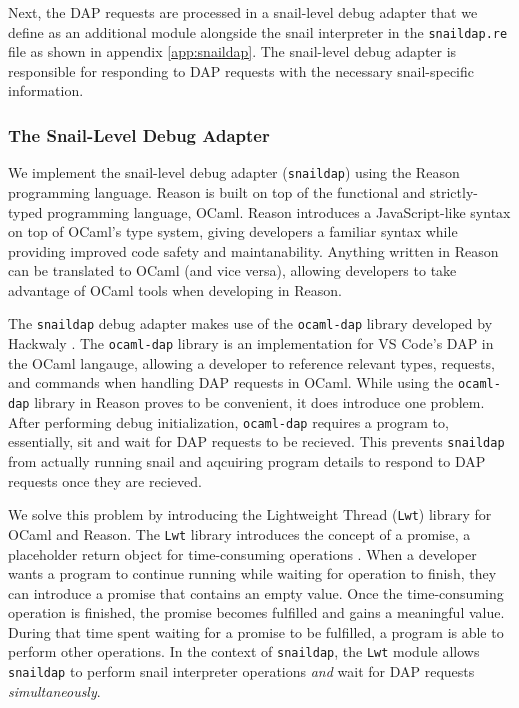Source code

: \documentclass{article}
\begin{document}
Next, the DAP requests are processed in a snail-level debug adapter that we define as an additional module alongside the snail interpreter in the \lstinline{snaildap.re} file as shown in appendix \ref{app:snaildap}. The snail-level debug adapter is responsible for responding to DAP requests with the necessary snail-specific information. 

\subsubsection{The Snail-Level Debug Adapter}

We implement the snail-level debug adapter (\lstinline{snaildap}) using the Reason programming language. Reason is built on top of the functional and strictly-typed programming language, OCaml\cite{Reason_2020}. Reason introduces a JavaScript-like syntax on top of OCaml's type system, giving developers a familiar syntax while providing improved code safety and maintanability. Anything written in Reason can be translated to OCaml (and vice versa), allowing developers to take advantage of OCaml tools when developing in Reason.

The \lstinline{snaildap} debug adapter makes use of the \lstinline{ocaml-dap} library developed by Hackwaly \cite{Hackwaly_2021}. The \lstinline{ocaml-dap} library is an implementation for VS Code's DAP in the OCaml langauge, allowing a developer to reference relevant types, requests, and commands when handling DAP requests in OCaml. While using the \lstinline{ocaml-dap} library in Reason proves to be convenient, it does introduce one problem. After performing debug initialization, \lstinline{ocaml-dap} requires a program to, essentially, sit and wait for DAP requests to be recieved. This prevents \lstinline{snaildap} from actually running snail and aqcuiring program details to respond to DAP requests once they are recieved. 

We solve this problem by introducing the Lightweight Thread (\lstinline{Lwt}) library for OCaml and Reason. The \lstinline{Lwt} library introduces the concept of a promise, a placeholder return object for time-consuming operations \cite{Ocsigen_2023}. When a developer wants a program to continue running while waiting for operation to finish, they can introduce a promise that contains an empty value. Once the time-consuming operation is finished, the promise becomes fulfilled and gains a meaningful value. During that time spent waiting for a promise to be fulfilled, a program is able to perform other operations. In the context of \lstinline{snaildap}, the \lstinline{Lwt} module allows \lstinline{snaildap} to perform snail interpreter operations \emph{and} wait for DAP requests \emph{simultaneously}.
\end{document}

> _WORK REQUIRED_
Output the records exactly. Drop the images.

> _OUTPUT_
Source code

: \documentclass{article}
\begin{document}
Next, the DAP requests are processed in a snail-level debug adapter that we define as an additional module alongside the snail interpreter in the \lstinline{snaildap.re} file as shown in appendix \ref{app:snaildap}. The snail-level debug adapter is responsible for responding to DAP requests with the necessary snail-specific information. 

\subsubsection{The Snail-Level Debug Adapter}

We implement the snail-level debug adapter (\lstinline{snaildap}) using the Reason programming language. Reason is built on top of the functional and strictly-typed programming language, OCaml\cite{Reason_2020}. Reason introduces a JavaScript-like syntax on top of OCaml's type system, giving developers a familiar syntax while providing improved code safety and maintanability. Anything written in Reason can be translated to OCaml (and vice versa), allowing developers to take advantage of OCaml tools when developing in Reason.

The \lstinline{snaildap} debug adapter makes use of the \lstinline{ocaml-dap} library developed by Hackwaly \cite{Hackwaly_2021}. The \lstinline{ocaml-dap} library is an implementation for VS Code's DAP in the OCaml langauge, allowing a developer to reference relevant types, requests, and commands when handling DAP requests in OCaml. While using the \lstinline{ocaml-dap} library in Reason proves to be convenient, it does introduce one problem. After performing debug initialization, \lstinline{ocaml-dap} requires a program to, essentially, sit and wait for DAP requests to be recieved. This prevents \lstinline{snaildap} from actually running snail and aqcuiring program details to respond to DAP requests once they are recieved. 

We solve this problem by introducing the Lightweight Thread (\lstinline{Lwt}) library for OCaml and Reason. The \lstinline{Lwt} library introduces the concept of a promise, a placeholder return object for time-consuming operations \cite{Ocsigen_2023}. When a developer wants a program to continue running while waiting for operation to finish, they can introduce a promise that contains an empty value. Once the time-consuming operation is finished, the promise becomes fulfilled and gains a meaningful value. During that time spent waiting for a promise to be fulfilled, a program is able to perform other operations. In the context of \lstinline{snaildap}, the \lstinline{Lwt} module allows \lstinline{snaildap} to perform snail interpreter operations \emph{and} wait for DAP requests \emph{simultaneously}.
\end{document}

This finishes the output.